Catatan Pilgub: Rival Pilkada Gubernur PBD, Lima di Antaranya Mantan Bupati

Oleh : ABDUL KARIM *)

TERCATAT, dalam dokumen sejarah atau Lembaran Negara RI, sejak terbentuknya Provinsi Papua Barat Daya, dengan diterbitkannya Undang-Undang Nomor 29 Tahun 2022 yang ditetapkan di Jakarta 8 Desember 2022. Provinsi ke-38 ini hadir tujuannya untuk memperpendek rentang kendali (span of control) dalam penyelenggaraan  tugas pelayanan pemerintahan dan pembangunan di wilayah ini.

Patut diingat, mereka pasangan calon Gubernur PBD  yang akan mengikuti rival politik saat ini, lima orang di antaranya merupakan mantan bupati.

Meski kehadiran provinsi ini masih seumur jagung. Namun,  yang patut diingat oleh para pemilih di wilayah ini bahwa proses untuk pembentukan daerah otonomi baru ini dengan perjuangan para inisiator tokoh pemekaran  memakan waktu yang cukup panjang.
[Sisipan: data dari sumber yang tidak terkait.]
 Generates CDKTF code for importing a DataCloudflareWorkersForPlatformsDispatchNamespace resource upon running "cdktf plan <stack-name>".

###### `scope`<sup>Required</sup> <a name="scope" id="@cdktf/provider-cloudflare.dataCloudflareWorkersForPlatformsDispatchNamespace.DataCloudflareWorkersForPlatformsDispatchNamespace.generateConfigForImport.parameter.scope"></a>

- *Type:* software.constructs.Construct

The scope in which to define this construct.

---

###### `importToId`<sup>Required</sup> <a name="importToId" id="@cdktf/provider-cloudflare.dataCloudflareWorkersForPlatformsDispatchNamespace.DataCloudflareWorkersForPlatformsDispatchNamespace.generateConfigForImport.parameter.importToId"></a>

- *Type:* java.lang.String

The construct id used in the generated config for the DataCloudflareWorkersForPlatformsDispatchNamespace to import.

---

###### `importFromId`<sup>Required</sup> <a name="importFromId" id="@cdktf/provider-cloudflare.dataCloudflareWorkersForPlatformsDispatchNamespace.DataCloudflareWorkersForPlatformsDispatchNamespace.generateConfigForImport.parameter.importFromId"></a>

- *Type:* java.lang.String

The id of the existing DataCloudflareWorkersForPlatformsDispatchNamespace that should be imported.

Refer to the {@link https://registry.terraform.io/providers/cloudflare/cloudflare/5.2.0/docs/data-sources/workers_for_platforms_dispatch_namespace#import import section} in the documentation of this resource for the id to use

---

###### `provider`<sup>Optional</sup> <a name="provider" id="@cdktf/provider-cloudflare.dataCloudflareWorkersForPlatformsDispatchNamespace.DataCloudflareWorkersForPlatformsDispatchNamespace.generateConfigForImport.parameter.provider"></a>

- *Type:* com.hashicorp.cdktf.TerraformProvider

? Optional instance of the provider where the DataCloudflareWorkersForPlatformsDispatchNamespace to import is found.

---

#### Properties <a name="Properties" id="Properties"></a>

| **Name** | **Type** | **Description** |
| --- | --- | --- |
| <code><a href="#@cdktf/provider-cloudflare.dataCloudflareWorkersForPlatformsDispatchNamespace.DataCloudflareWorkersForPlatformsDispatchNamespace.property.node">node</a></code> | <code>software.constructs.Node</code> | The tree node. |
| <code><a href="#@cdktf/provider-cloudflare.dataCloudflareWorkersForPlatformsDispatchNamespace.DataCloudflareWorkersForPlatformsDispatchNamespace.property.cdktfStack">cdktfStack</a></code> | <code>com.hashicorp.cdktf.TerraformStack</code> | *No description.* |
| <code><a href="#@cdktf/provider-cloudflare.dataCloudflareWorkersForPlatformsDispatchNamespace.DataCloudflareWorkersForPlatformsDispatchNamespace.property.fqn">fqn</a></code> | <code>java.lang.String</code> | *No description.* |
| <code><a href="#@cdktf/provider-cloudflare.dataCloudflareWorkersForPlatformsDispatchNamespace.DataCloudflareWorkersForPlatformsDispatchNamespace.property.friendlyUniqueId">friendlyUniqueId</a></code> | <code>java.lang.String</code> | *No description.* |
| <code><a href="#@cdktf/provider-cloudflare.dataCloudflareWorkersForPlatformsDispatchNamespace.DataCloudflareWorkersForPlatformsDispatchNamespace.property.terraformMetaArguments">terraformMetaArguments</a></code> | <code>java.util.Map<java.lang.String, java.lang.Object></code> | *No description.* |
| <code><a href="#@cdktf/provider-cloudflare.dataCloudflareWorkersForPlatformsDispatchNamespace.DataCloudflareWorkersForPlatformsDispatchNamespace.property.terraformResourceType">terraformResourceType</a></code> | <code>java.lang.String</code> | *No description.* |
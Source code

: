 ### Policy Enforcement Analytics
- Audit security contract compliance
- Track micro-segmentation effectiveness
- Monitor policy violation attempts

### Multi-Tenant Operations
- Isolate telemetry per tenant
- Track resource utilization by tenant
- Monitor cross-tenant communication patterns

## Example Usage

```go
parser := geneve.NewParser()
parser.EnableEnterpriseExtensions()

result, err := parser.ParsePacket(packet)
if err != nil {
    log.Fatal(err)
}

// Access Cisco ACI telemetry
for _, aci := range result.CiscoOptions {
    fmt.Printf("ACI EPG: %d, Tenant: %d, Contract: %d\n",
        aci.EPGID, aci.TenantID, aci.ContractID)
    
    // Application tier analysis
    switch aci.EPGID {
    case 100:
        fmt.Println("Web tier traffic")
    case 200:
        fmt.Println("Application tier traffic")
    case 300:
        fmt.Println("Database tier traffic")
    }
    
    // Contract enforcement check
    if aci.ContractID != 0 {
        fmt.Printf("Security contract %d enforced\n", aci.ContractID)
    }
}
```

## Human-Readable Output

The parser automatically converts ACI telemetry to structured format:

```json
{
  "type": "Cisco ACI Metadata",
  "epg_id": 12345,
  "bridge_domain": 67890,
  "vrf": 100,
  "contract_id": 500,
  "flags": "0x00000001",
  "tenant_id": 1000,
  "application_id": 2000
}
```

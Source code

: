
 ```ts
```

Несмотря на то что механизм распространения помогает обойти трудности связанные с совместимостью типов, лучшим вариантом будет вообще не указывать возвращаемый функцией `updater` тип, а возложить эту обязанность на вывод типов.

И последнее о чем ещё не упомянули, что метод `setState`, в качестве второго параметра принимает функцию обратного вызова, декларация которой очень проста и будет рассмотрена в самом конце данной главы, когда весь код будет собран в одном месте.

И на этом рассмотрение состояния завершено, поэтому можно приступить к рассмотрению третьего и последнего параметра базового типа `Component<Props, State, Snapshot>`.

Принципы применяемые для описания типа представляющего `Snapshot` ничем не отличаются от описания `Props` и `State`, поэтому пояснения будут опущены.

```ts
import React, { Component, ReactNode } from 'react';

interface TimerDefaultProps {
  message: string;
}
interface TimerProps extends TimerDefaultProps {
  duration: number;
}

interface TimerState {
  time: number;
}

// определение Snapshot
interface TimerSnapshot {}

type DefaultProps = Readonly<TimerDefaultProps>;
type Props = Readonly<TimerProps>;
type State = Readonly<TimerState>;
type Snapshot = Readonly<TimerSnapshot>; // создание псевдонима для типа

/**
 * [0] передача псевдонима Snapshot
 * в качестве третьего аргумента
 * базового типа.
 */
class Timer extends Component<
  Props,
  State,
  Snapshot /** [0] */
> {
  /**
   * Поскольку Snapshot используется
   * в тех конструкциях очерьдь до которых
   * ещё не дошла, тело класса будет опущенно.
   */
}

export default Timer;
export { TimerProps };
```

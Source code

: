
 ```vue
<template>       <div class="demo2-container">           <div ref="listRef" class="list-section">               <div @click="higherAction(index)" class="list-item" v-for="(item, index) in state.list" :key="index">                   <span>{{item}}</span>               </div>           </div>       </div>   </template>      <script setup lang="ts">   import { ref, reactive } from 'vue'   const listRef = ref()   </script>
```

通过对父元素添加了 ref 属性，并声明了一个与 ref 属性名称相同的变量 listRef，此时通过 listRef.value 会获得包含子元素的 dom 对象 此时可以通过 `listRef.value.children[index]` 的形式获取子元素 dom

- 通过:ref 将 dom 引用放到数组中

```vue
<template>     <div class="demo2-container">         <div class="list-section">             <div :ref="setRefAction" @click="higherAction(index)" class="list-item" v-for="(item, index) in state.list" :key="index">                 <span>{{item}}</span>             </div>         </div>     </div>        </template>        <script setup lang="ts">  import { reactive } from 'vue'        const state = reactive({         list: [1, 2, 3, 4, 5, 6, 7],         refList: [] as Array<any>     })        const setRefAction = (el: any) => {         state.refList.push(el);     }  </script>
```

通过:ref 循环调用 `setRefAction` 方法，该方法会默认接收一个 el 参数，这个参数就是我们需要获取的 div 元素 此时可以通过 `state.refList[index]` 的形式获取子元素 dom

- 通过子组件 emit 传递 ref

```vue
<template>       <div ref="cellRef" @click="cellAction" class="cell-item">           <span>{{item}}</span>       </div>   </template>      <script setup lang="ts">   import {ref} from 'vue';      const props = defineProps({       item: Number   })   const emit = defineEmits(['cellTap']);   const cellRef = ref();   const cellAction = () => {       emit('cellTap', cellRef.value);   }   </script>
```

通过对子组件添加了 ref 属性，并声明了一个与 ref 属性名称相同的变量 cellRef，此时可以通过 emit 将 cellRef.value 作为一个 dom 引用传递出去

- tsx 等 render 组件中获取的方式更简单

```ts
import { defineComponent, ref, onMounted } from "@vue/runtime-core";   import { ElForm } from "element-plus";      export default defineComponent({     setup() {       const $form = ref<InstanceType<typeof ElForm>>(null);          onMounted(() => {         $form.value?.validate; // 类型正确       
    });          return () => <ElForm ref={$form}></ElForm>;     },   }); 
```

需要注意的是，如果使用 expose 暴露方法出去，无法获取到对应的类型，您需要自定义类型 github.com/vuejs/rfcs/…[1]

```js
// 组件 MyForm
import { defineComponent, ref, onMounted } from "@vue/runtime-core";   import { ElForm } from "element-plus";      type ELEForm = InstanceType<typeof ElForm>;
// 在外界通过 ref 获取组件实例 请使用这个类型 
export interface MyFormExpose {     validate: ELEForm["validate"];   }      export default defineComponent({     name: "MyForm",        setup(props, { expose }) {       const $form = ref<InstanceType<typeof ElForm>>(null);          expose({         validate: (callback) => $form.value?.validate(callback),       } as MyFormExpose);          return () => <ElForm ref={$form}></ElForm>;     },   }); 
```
Bahkan, peran parah tokoh dan inisaitor untuk menghadirkan pemekaran PBD tak pernah menyerah, sampai pada puncaknya semua berujung happy ending (membuahkan hasil akhir bahagia), dengan lahirnya Undang-Undang Nomor 29 tahun 2022 tersebut. Dan, langsung Mendagri Muhammad Tito Karnavian atas nama Presiden RI menunjuk Mohammad Musa’ad sebagai penjabat gubernur.

Pemilihan pasangan Gubernur Papua Barat Daya, sesuai dengan penetapan dari KPU setempat untuk pertama kali digelar pada periode lima tahun yang akan datang, saat ini boleh dibilang awal dari sebuah proses demokrasi. Diikuti lima pasangan calon yang siap berkompetisi secara sehat dalam merebut tonggak kekuasaan.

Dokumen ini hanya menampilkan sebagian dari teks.